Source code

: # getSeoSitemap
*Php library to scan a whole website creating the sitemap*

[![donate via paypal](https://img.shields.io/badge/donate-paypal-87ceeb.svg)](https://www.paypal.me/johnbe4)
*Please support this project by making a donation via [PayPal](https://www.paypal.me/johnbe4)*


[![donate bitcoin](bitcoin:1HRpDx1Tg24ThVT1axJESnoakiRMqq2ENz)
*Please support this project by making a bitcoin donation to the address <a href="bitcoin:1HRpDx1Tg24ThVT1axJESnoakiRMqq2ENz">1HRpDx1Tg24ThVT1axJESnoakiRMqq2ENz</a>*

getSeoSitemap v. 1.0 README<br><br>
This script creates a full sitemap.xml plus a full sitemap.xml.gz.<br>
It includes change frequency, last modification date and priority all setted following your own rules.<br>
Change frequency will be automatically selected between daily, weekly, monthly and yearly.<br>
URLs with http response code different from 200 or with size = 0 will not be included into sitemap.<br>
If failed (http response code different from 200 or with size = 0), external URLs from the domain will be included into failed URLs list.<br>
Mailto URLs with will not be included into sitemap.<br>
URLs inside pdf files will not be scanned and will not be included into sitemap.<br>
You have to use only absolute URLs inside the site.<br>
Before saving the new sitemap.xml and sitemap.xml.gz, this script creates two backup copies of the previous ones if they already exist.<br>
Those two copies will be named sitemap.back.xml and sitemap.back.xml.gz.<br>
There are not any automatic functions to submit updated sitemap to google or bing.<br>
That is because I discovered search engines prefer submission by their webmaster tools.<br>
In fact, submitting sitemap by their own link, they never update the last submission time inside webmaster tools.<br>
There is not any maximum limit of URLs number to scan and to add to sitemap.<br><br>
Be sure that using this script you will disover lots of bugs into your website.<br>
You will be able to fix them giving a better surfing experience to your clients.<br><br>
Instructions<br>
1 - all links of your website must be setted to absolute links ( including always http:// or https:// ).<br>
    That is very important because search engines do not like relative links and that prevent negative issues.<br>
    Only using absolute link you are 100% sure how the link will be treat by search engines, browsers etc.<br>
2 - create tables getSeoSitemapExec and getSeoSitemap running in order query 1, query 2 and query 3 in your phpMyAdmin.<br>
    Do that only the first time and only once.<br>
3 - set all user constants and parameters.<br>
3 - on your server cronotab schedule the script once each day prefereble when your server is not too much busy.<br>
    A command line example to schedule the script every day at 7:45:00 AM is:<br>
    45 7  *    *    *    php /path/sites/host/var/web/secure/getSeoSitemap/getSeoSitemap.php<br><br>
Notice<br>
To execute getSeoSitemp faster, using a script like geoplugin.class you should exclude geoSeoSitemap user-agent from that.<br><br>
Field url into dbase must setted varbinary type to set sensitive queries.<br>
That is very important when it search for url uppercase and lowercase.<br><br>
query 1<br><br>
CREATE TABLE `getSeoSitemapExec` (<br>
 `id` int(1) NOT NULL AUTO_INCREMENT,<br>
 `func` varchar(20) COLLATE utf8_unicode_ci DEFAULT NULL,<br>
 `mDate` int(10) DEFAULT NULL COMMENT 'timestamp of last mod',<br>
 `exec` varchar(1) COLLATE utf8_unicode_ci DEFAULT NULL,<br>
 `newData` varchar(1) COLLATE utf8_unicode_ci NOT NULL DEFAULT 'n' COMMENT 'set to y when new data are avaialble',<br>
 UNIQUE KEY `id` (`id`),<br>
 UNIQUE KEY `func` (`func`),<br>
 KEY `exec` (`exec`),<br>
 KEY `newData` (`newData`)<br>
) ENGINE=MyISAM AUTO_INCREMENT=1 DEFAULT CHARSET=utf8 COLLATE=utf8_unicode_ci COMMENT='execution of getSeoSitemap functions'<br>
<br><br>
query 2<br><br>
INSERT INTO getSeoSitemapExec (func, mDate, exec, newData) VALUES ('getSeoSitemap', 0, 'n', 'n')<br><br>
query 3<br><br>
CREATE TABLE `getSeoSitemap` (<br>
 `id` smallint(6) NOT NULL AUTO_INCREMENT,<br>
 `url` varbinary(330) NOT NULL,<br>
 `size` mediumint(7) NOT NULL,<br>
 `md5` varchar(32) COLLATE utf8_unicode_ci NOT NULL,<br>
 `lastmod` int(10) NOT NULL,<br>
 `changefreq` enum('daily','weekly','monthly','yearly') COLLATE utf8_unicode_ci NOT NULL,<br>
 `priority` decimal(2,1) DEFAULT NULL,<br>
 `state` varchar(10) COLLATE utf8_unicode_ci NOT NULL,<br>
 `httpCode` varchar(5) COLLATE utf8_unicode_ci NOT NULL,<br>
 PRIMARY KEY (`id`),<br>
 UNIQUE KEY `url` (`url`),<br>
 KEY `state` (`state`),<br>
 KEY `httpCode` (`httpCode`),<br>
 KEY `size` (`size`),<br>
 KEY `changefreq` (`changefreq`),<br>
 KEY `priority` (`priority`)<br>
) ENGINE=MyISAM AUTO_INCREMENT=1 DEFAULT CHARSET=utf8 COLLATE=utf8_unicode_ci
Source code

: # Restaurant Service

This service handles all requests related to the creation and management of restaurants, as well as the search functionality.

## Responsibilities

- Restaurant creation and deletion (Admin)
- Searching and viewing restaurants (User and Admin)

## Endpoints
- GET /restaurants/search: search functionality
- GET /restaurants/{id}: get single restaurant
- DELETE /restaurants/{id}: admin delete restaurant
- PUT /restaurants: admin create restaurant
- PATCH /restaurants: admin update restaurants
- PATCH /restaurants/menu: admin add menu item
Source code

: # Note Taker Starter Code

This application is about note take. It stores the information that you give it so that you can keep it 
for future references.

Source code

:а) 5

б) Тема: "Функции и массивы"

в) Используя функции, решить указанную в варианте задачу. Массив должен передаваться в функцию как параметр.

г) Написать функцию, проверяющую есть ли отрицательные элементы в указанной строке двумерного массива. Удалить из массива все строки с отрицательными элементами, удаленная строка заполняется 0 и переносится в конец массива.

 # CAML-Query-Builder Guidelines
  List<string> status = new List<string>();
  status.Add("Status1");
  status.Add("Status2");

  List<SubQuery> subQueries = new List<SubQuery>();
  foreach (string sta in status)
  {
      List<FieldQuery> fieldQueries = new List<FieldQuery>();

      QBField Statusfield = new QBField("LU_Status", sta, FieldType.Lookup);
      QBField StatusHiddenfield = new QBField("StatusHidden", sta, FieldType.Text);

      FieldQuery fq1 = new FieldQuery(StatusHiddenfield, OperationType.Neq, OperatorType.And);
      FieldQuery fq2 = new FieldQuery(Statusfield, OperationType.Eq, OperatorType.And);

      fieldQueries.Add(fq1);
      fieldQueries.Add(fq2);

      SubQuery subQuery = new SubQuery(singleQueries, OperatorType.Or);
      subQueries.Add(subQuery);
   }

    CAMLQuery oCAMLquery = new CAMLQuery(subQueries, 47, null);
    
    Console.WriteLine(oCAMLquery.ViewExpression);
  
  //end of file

—————

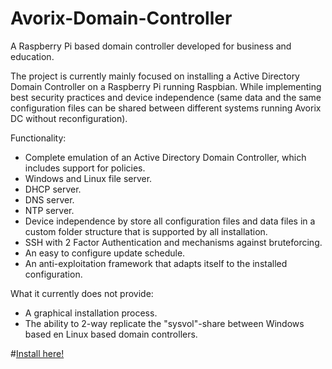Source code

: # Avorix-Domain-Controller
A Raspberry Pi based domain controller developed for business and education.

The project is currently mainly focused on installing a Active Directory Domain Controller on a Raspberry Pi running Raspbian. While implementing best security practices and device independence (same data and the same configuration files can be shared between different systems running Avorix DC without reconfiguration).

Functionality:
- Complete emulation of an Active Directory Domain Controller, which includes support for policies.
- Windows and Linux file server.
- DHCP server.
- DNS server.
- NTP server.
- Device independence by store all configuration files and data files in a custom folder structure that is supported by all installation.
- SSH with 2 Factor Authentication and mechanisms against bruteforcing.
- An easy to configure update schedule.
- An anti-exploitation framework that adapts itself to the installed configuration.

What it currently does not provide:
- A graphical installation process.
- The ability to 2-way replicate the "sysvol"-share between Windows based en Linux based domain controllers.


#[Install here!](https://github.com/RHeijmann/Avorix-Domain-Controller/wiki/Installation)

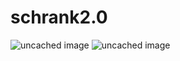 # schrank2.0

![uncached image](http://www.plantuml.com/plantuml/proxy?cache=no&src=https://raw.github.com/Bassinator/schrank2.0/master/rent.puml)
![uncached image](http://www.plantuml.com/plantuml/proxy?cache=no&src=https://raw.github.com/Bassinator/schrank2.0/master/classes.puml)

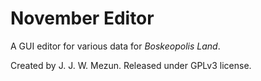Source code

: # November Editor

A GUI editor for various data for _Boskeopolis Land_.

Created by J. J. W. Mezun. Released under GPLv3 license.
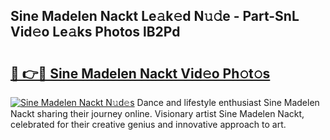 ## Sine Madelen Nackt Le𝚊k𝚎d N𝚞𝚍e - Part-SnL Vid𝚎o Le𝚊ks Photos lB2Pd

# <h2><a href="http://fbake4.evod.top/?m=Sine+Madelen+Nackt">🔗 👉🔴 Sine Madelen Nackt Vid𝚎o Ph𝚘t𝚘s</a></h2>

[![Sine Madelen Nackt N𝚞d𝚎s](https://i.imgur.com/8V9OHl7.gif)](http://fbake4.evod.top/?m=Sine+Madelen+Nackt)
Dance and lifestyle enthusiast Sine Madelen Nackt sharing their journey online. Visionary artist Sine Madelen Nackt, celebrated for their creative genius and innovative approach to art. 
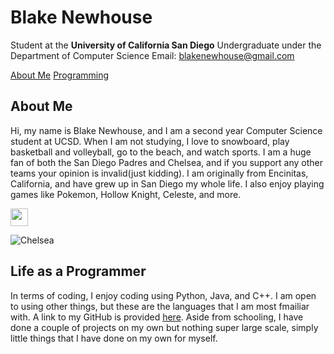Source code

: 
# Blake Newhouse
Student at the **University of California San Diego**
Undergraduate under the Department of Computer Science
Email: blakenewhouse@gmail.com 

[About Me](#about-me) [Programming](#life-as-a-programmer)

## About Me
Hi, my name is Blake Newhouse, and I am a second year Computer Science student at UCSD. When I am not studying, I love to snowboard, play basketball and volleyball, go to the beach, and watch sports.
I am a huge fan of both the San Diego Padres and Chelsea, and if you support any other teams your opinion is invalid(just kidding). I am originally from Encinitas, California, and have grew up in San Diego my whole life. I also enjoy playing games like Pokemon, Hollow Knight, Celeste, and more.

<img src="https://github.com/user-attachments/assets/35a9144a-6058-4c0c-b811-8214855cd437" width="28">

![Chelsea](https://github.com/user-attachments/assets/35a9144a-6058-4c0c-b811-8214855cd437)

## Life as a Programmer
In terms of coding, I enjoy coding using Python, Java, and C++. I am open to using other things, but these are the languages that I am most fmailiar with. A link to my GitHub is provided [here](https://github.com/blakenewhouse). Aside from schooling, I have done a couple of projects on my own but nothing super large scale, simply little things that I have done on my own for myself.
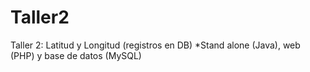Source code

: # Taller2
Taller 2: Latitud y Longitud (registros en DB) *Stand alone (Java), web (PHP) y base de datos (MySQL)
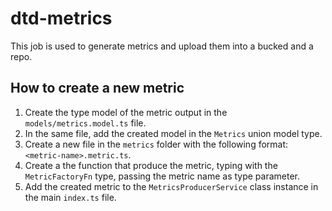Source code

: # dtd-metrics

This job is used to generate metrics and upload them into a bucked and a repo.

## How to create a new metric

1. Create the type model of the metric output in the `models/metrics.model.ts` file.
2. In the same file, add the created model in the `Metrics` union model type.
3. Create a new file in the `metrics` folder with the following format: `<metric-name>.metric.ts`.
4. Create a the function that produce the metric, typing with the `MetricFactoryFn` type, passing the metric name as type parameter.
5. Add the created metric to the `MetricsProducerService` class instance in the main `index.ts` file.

—————

Problem to work on: Filter the listing above for the string "inside" and copy every matching line.

Answer below:
URLs inside pdf files will not be scanned and will not be included into sitemap.<br>
You have to use only absolute URLs inside the site.<br>
In fact, submitting sitemap by their own link, they never update the last submission time inside webmaster tools.<br>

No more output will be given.